Search Layers in Nomad Media
| Search layer | What it searches | Typical use case |
|---|---|---|
| Metadata / filename search | Titles, metadata fields, filenames, tags | Structured search when assets are already well-described |
| Transcript full-text search | Spoken words transcribed from audio/video | Finding an interview, meeting, podcast, or speech by what was said |
| Image search | Visual descriptions, detected text, concepts from images | Finding still images by what appears in them |
| Deep video search | Visual and spoken content with time-coded relevance | Finding the exact segment where a scene, action, or discussion happens |
What Happens When Transcription Is Enabled
When AI transcription is enabled for audio or video:
- the audio is extracted and transcribed
- the transcript text is indexed for search
- a VTT subtitle file is generated for playback in web players
- an SRT subtitle file can optionally be created for other downstream workflows
This means transcription improves two things at once:
- searchability of spoken content
- playback usability through subtitles
Important: it is the indexed transcript text that makes content searchable, not the presence of the VTT file by itself.
Subtitle Files vs.
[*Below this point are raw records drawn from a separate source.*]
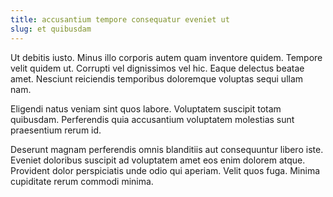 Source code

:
 ```yaml
---
title: accusantium tempore consequatur eveniet ut
slug: et quibusdam
---
```


Ut debitis iusto. Minus illo corporis autem quam inventore quidem. Tempore velit quidem ut. Corrupti vel dignissimos vel hic. Eaque delectus beatae amet. Nesciunt reiciendis temporibus doloremque voluptas sequi ullam nam.

Eligendi natus veniam sint quos labore. Voluptatem suscipit totam quibusdam. Perferendis quia accusantium voluptatem molestias sunt praesentium rerum id.

Deserunt magnam perferendis omnis blanditiis aut consequuntur libero iste. Eveniet doloribus suscipit ad voluptatem amet eos enim dolorem atque. Provident dolor perspiciatis unde odio qui aperiam. Velit quos fuga. Minima cupiditate rerum commodi minima.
Search Indexes
These are often confused, so it is worth separating them clearly.
Subtitle outputs
- VTT is the web-native subtitle format used by web video players
- SRT is a closely related subtitle format commonly used in editing and delivery workflows
- subtitle files are valuable for playback, accessibility, review, and export
Search outputs
- transcript text is indexed into the search layer
- once indexed, users can search the spoken content as free text
- richer AI layers can be added later on top of the same content
If you need the file format details for manually uploaded subtitle files, see Metadata Management.
OpenSearch-Based Transcript Search
Once transcripts are indexed, their contents become searchable as free text.
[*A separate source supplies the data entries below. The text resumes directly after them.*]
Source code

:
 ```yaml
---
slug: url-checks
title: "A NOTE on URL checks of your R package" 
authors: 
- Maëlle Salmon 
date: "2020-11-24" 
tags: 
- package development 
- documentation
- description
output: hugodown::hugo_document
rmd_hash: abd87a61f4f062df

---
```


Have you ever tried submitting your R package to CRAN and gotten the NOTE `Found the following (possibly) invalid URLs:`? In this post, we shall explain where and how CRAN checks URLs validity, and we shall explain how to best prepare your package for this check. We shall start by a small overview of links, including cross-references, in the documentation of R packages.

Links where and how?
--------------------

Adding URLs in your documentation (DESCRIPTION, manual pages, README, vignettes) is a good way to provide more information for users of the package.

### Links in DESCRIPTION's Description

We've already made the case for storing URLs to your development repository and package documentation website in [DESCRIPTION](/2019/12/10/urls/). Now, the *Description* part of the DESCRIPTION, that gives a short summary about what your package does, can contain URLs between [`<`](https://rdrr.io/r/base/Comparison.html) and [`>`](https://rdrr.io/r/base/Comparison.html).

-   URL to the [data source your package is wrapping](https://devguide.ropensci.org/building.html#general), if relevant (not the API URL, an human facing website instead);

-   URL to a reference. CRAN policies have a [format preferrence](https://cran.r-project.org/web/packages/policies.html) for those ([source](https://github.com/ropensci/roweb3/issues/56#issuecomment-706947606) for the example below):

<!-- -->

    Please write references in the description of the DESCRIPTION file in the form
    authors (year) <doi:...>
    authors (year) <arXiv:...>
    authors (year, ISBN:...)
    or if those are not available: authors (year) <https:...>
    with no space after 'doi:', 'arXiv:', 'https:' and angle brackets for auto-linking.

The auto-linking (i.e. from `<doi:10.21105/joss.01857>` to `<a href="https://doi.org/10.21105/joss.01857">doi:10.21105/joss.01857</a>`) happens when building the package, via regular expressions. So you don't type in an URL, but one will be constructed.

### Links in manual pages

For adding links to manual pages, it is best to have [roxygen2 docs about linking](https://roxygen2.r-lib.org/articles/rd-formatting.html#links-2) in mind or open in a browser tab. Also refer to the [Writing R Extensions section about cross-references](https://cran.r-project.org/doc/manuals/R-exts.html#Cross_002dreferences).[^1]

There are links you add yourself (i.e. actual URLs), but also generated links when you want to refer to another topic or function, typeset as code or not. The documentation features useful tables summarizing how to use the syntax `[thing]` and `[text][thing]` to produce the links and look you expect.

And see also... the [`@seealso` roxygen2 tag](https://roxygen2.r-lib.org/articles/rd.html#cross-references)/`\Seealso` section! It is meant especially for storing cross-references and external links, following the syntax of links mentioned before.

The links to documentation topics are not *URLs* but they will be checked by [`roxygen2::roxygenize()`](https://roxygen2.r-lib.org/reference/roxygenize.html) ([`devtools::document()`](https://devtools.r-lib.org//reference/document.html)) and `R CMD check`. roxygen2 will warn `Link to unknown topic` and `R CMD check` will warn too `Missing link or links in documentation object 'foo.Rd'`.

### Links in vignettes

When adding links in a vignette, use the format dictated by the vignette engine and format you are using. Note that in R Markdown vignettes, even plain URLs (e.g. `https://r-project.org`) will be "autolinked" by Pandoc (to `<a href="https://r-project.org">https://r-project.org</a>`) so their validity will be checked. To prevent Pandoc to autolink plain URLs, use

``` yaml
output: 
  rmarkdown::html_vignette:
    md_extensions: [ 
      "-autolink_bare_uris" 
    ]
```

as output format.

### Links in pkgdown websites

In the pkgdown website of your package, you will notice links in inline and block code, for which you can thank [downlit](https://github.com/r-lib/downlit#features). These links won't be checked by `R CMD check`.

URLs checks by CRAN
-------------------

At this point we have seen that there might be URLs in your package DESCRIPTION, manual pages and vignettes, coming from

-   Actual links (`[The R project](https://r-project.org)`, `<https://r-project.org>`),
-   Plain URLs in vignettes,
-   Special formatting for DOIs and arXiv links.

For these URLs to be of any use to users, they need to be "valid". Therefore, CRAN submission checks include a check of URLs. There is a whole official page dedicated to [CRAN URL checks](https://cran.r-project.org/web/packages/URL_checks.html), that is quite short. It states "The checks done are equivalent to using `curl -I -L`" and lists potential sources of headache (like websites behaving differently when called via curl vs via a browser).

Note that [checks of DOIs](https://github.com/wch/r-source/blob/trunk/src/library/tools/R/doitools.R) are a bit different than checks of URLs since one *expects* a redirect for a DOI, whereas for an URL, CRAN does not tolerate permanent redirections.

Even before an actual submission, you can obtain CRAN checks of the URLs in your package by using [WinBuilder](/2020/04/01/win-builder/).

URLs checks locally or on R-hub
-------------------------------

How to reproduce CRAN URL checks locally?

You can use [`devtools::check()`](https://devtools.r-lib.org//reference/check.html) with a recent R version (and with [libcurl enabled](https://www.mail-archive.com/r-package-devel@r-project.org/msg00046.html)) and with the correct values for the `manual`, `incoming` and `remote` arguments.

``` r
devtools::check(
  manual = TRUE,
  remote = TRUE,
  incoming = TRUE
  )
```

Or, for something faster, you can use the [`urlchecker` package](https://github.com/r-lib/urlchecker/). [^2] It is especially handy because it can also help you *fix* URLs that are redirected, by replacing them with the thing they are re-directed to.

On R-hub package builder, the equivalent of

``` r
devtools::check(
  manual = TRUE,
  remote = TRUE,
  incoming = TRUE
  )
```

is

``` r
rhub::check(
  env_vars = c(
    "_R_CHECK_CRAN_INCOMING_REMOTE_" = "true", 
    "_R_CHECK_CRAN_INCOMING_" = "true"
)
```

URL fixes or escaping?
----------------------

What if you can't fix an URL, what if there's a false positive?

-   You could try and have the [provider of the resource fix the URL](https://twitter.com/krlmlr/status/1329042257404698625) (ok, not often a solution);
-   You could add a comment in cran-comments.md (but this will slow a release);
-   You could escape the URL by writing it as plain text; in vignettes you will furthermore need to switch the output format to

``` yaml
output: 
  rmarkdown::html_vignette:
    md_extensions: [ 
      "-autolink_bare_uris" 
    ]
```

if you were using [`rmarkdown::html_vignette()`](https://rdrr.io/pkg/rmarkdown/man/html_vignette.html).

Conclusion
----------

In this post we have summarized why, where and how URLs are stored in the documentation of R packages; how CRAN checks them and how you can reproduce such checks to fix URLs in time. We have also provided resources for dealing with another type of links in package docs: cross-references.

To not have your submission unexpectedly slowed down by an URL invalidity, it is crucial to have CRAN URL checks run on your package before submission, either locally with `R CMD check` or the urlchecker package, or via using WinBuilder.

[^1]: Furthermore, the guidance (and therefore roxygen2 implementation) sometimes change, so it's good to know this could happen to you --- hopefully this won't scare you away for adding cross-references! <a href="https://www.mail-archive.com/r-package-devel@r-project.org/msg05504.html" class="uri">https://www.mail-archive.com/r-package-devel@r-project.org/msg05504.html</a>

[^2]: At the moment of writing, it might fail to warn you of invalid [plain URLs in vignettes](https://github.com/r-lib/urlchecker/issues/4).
This is the main search benefit of enabling transcription for audio and video libraries.
What it is good at
- locating assets based on words or phrases that were spoken
- expanding search beyond manually entered metadata
- helping users discover relevant content even when filenames are weak
Important behavior to understand
- transcript search is still a search index, not a verbatim transcript viewer
- small or common words may be ignored during indexing
- indexing behavior is language-aware
- in non-LLM search flows, users usually get the best results when they search in the same language as the indexed transcript
This is why transcript search is powerful, but still different from richer multimodal or vector-based search.
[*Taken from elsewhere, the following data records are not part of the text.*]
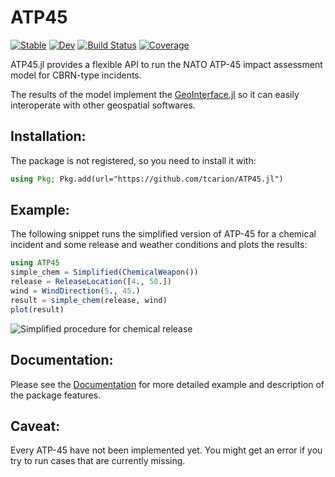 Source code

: # ATP45

[![Stable](https://img.shields.io/badge/docs-stable-blue.svg)](https://tcarion.github.io/ATP45.jl/stable/)
[![Dev](https://img.shields.io/badge/docs-dev-blue.svg)](https://tcarion.github.io/ATP45.jl/dev/)
[![Build Status](https://github.com/tcarion/ATP45.jl/actions/workflows/CI.yml/badge.svg?branch=main)](https://github.com/tcarion/ATP45.jl/actions/workflows/CI.yml?query=branch%3Amain)
[![Coverage](https://codecov.io/gh/tcarion/ATP45.jl/branch/main/graph/badge.svg)](https://codecov.io/gh/tcarion/ATP45.jl)

ATP45.jl provides a flexible API to run the NATO ATP-45 impact assessment model for CBRN-type incidents.

The results of the model implement the [GeoInterface.jl](https://github.com/JuliaGeo/GeoInterface.jl) so it can easily interoperate with other geospatial softwares.

## Installation:
The package is not registered, so you need to install it with:
```julia
using Pkg; Pkg.add(url="https://github.com/tcarion/ATP45.jl")
```
## Example:
The following snippet runs the simplified version of ATP-45 for a chemical incident and some release and weather conditions and plots the results:

```julia
using ATP45
simple_chem = Simplified(ChemicalWeapon())
release = ReleaseLocation([4., 50.])
wind = WindDirection(5., 45.)
result = simple_chem(release, wind)
plot(result)
```

![Simplified procedure for chemical release](https://tcarion.github.io/ATP45.jl/dev/example.png)

## Documentation:
Please see the [Documentation](https://tcarion.github.io/ATP45.jl/dev/) for more detailed example and description of the package features.

## Caveat:
Every ATP-45 have not been implemented yet. You might get an error if you try to run cases that are currently missing.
LLM-Enhanced Search on Transcript Content
After baseline transcription is working, richer AI search can be layered on top.
This generally enables:
- more natural-language queries
- concept-oriented retrieval rather than exact-word matching only
- better matching of descriptive searches
- segment-level relevance in supported experiences
For example, instead of searching only for exact quoted words, users can search in a more conversational way such as "find the interview where they discuss budget cuts and staff reductions."
Language behavior
Multimodal and vector-based search can reduce some of the friction of strict same-language keyword search. In many deployments this improves discovery across languages, although it is not perfect and should still be tested with representative content.
Image Search
Image enrichment expands search from text and spoken words into still imagery.
Depending on the enabled processors, image search can use:
- generated visual descriptions
- detected text inside the image
- object and concept detection
- richer multimodal understanding for natural-language search
This lets users search for images using descriptive phrases rather than relying only on filenames or manual tags.
Deep Video Search
Deep video search extends the same idea into moving images.
Instead of only finding the asset, supported deep video search experiences can also help users jump toward the relevant moment in the video.
Typical capabilities include:
- time-coded visual descriptions
- time-coded on-screen text detection
- concept detection over time
- segment-oriented search results
This is one of the most impressive AI capabilities in demos, but it is usually rolled out after transcription because it is a larger cost decision.
Common Search Limitations
Music-heavy content
Speech transcription models perform poorly on music-heavy material. Songs, dense mixes, and heavily stylized audio often produce weak transcripts, which means weak transcript search.
First audio track matters
For AI transcription workflows, the system analyzes the first audio track from the proxy used for transcription. If your source content has multiple separated tracks, transcription quality may depend on proxy/transcode configuration. See Proxy Generation Overview and Transcoding.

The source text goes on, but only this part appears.